[Material supplied — start]

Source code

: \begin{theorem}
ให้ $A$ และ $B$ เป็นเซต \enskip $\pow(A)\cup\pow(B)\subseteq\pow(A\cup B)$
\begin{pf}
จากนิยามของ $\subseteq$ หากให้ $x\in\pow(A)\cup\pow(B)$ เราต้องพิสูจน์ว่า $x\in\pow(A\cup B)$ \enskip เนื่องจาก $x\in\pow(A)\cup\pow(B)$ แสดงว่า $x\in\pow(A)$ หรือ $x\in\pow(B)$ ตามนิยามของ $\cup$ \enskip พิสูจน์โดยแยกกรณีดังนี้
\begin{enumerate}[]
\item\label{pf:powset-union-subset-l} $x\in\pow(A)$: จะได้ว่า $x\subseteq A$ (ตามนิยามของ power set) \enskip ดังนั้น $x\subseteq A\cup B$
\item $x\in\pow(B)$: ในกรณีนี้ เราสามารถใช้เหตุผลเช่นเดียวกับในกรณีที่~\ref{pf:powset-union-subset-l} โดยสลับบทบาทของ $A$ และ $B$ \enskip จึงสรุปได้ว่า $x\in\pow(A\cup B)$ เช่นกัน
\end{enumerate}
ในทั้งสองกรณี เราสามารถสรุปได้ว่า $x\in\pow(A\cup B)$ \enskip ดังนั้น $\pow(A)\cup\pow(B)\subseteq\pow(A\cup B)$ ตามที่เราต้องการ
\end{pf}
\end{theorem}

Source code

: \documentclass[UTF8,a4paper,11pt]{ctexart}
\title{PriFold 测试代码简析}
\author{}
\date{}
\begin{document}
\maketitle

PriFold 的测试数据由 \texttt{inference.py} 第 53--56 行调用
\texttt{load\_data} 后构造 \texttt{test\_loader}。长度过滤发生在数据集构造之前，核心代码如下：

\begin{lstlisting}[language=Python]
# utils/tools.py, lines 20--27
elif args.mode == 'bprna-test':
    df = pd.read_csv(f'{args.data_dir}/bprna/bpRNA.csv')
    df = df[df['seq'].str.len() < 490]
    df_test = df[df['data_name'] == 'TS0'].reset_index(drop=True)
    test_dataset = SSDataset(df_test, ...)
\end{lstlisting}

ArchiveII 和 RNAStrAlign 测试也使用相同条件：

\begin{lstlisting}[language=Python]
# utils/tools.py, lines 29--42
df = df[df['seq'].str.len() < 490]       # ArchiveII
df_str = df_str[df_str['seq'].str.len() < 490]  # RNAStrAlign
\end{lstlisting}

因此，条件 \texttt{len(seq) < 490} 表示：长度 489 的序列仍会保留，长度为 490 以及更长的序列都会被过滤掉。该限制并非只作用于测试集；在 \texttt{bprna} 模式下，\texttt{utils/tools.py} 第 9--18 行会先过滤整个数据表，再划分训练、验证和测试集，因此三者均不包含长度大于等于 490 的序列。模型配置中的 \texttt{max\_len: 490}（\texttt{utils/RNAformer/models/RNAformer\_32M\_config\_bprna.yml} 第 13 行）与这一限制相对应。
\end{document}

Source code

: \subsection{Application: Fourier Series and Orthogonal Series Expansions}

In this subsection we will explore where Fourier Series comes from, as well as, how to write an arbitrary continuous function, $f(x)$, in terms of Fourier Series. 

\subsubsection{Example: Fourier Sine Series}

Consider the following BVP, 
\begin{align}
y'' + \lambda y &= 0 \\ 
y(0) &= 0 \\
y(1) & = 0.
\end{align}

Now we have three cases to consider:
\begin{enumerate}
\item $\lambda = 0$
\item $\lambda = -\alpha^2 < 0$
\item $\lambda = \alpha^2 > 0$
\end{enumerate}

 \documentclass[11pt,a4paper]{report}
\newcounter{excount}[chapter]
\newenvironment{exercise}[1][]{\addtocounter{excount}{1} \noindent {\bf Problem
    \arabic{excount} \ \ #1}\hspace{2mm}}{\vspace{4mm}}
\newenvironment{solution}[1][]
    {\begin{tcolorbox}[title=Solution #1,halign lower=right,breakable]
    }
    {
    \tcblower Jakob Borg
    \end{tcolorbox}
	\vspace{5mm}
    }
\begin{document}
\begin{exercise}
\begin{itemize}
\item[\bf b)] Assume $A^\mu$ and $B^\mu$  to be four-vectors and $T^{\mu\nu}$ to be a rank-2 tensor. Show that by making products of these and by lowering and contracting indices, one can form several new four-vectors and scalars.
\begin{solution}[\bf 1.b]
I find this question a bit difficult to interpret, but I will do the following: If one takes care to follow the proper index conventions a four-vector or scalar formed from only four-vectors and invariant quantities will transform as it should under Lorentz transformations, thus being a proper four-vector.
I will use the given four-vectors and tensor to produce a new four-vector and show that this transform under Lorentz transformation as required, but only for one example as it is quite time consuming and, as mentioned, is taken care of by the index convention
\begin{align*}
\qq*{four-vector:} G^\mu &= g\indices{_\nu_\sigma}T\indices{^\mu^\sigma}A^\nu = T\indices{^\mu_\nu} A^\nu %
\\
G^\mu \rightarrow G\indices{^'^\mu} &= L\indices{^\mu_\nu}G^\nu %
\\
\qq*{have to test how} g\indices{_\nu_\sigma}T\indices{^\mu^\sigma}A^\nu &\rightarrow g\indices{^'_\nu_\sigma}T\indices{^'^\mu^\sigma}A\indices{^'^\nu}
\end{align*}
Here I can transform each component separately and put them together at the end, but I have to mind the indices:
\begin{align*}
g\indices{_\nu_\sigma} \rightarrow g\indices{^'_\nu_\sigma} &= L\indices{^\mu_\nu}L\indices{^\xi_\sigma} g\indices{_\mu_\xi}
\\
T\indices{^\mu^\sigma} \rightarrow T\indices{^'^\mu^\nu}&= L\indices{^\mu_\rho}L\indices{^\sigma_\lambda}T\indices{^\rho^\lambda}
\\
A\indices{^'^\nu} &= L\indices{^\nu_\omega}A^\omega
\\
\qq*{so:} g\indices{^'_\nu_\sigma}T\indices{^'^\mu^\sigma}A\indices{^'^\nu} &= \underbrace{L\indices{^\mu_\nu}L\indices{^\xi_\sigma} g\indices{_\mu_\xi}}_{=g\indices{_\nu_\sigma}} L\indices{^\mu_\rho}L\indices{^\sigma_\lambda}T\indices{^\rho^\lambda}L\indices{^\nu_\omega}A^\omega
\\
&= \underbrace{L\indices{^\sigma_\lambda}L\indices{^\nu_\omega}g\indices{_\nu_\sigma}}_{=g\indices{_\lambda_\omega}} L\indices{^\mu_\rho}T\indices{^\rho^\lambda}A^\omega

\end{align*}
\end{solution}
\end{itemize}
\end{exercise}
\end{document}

[Material supplied — finish]

- _Activity_
Look through the entries above; copy every line holding the string "subseteq".

- _Your response_
ให้ $A$ และ $B$ เป็นเซต \enskip $\pow(A)\cup\pow(B)\subseteq\pow(A\cup B)$
จากนิยามของ $\subseteq$ หากให้ $x\in\pow(A)\cup\pow(B)$ เราต้องพิสูจน์ว่า $x\in\pow(A\cup B)$ \enskip เนื่องจาก $x\in\pow(A)\cup\pow(B)$ แสดงว่า $x\in\pow(A)$ หรือ $x\in\pow(B)$ ตามนิยามของ $\cup$ \enskip พิสูจน์โดยแยกกรณีดังนี้
\item\label{pf:powset-union-subset-l} $x\in\pow(A)$: จะได้ว่า $x\subseteq A$ (ตามนิยามของ power set) \enskip ดังนั้น $x\subseteq A\cup B$
ในทั้งสองกรณี เราสามารถสรุปได้ว่า $x\in\pow(A\cup B)$ \enskip ดังนั้น $\pow(A)\cup\pow(B)\subseteq\pow(A\cup B)$ ตามที่เราต้องการ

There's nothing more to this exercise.